▶ **What you will do**: Write out the entries below exactly. End with the line that contains "and their normals into".

▶ **Dataset content**:

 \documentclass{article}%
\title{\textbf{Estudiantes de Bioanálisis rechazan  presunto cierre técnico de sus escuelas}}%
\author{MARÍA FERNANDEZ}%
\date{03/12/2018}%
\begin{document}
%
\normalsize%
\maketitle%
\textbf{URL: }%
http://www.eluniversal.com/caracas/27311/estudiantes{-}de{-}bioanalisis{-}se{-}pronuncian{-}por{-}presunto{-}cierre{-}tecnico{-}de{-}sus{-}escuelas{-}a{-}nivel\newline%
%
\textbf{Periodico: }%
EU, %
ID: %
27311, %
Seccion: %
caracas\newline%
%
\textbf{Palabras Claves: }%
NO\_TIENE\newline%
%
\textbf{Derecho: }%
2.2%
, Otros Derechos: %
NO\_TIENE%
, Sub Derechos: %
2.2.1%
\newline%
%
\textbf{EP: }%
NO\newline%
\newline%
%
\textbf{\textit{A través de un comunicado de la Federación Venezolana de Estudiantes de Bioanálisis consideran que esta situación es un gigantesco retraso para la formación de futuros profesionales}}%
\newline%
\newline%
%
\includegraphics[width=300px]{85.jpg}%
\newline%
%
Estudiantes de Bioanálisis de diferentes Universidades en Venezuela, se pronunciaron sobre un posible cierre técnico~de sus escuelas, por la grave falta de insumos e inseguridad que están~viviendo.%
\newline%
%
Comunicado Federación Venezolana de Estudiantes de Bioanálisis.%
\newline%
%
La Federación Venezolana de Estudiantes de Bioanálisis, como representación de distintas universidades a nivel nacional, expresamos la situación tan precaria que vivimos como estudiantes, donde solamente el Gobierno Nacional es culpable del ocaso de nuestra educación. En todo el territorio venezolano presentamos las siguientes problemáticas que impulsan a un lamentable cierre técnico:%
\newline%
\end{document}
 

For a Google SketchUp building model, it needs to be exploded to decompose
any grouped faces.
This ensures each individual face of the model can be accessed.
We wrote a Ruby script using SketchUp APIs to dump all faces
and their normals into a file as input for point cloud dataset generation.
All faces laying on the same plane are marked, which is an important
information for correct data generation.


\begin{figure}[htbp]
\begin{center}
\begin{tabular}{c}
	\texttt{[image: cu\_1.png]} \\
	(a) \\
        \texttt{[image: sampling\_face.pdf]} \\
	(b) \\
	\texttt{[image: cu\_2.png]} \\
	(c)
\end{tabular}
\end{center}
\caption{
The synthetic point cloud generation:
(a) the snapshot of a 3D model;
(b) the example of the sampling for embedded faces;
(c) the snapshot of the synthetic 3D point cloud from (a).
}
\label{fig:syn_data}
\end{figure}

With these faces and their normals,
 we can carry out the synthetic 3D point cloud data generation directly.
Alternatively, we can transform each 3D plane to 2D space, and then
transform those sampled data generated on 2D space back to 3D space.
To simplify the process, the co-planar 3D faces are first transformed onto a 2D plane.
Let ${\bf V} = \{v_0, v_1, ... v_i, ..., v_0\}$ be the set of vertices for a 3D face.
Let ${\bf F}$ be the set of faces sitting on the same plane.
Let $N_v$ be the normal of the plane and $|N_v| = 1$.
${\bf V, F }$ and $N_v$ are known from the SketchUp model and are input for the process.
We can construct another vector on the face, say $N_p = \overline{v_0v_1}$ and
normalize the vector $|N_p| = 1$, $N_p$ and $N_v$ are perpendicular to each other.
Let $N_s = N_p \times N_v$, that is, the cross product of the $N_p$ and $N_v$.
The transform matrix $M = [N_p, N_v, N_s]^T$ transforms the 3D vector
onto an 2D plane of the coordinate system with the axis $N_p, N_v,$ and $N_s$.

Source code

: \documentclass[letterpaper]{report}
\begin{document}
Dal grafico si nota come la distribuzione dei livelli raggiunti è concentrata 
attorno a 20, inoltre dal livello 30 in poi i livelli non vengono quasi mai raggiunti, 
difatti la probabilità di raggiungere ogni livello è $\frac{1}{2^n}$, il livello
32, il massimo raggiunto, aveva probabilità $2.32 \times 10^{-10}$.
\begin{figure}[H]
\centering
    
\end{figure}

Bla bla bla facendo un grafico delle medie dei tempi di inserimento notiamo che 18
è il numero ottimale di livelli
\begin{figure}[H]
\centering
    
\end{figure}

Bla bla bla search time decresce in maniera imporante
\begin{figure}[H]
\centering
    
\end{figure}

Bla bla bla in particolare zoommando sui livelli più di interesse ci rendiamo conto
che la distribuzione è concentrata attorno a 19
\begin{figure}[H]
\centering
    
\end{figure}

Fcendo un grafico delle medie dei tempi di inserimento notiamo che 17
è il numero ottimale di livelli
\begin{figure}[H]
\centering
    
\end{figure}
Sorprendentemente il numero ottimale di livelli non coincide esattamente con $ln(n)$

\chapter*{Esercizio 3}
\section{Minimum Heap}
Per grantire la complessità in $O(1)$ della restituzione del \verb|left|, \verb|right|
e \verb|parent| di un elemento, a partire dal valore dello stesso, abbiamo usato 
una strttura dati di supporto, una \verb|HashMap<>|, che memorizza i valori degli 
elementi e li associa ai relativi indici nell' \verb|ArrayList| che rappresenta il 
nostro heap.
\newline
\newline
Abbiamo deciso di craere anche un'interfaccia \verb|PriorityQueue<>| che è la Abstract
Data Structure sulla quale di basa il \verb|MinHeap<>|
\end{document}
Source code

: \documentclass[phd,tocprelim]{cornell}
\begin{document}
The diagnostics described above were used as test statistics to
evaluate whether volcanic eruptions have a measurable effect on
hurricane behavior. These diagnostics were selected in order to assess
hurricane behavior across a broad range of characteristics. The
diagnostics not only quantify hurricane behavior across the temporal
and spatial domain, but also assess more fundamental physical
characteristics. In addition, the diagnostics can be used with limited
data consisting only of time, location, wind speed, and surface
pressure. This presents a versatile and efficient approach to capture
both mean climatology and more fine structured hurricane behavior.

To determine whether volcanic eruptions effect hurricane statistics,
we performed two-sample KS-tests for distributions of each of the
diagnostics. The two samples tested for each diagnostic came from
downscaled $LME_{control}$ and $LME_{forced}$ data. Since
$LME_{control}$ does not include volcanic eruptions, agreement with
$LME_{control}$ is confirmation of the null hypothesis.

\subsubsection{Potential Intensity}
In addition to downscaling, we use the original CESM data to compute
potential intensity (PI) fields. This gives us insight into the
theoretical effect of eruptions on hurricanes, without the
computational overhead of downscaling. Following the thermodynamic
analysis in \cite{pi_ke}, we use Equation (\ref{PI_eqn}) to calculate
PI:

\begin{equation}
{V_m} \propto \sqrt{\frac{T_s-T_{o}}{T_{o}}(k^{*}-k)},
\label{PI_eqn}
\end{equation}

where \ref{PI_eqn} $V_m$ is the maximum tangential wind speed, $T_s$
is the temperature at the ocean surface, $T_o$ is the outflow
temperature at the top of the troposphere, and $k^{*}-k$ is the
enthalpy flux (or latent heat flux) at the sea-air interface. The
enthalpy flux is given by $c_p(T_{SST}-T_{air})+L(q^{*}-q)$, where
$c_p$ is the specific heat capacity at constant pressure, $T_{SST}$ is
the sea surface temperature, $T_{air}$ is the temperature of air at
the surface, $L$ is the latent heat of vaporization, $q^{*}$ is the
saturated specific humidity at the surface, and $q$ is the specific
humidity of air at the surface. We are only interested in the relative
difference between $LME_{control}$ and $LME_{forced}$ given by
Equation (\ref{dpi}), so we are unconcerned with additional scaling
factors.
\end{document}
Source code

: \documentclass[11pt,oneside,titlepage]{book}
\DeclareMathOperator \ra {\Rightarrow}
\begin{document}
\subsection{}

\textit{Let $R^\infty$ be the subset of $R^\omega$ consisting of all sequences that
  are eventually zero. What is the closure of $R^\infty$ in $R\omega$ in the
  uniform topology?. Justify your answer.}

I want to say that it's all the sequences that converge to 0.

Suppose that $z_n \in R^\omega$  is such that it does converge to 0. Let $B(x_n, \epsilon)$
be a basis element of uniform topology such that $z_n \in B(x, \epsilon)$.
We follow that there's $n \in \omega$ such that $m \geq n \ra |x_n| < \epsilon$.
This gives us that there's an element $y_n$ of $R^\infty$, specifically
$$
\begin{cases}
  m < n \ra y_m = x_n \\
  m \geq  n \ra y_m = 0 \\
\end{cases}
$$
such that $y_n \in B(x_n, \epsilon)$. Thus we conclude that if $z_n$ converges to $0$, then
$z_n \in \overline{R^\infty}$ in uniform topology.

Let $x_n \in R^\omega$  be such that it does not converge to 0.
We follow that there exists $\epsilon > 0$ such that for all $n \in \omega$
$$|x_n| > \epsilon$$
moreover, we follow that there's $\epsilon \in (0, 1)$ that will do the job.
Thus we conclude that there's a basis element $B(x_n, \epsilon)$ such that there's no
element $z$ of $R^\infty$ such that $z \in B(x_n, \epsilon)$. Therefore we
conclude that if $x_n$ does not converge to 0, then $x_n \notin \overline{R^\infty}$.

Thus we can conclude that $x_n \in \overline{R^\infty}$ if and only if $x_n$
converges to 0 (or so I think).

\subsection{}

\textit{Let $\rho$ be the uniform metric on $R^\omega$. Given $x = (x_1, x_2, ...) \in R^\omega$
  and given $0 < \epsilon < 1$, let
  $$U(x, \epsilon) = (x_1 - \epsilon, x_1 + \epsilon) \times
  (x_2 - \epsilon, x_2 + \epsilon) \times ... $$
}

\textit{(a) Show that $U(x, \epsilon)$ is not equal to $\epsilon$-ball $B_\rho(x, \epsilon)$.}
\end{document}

▶ **Reply**:
 \documentclass{article}%
\title{\textbf{Estudiantes de Bioanálisis rechazan  presunto cierre técnico de sus escuelas}}%
\author{MARÍA FERNANDEZ}%
\date{03/12/2018}%
\begin{document}
%
\normalsize%
\maketitle%
\textbf{URL: }%
http://www.eluniversal.com/caracas/27311/estudiantes{-}de{-}bioanalisis{-}se{-}pronuncian{-}por{-}presunto{-}cierre{-}tecnico{-}de{-}sus{-}escuelas{-}a{-}nivel\newline%
%
\textbf{Periodico: }%
EU, %
ID: %
27311, %
Seccion: %
caracas\newline%
%
\textbf{Palabras Claves: }%
NO\_TIENE\newline%
%
\textbf{Derecho: }%
2.2%
, Otros Derechos: %
NO\_TIENE%
, Sub Derechos: %
2.2.1%
\newline%
%
\textbf{EP: }%
NO\newline%
\newline%
%
\textbf{\textit{A través de un comunicado de la Federación Venezolana de Estudiantes de Bioanálisis consideran que esta situación es un gigantesco retraso para la formación de futuros profesionales}}%
\newline%
\newline%
%
\includegraphics[width=300px]{85.jpg}%
\newline%
%
Estudiantes de Bioanálisis de diferentes Universidades en Venezuela, se pronunciaron sobre un posible cierre técnico~de sus escuelas, por la grave falta de insumos e inseguridad que están~viviendo.%
\newline%
%
Comunicado Federación Venezolana de Estudiantes de Bioanálisis.%
\newline%
%
La Federación Venezolana de Estudiantes de Bioanálisis, como representación de distintas universidades a nivel nacional, expresamos la situación tan precaria que vivimos como estudiantes, donde solamente el Gobierno Nacional es culpable del ocaso de nuestra educación. En todo el territorio venezolano presentamos las siguientes problemáticas que impulsan a un lamentable cierre técnico:%
\newline%
\end{document}
 

For a Google SketchUp building model, it needs to be exploded to decompose
any grouped faces.
This ensures each individual face of the model can be accessed.
We wrote a Ruby script using SketchUp APIs to dump all faces
and their normals into a file as input for point cloud dataset generation.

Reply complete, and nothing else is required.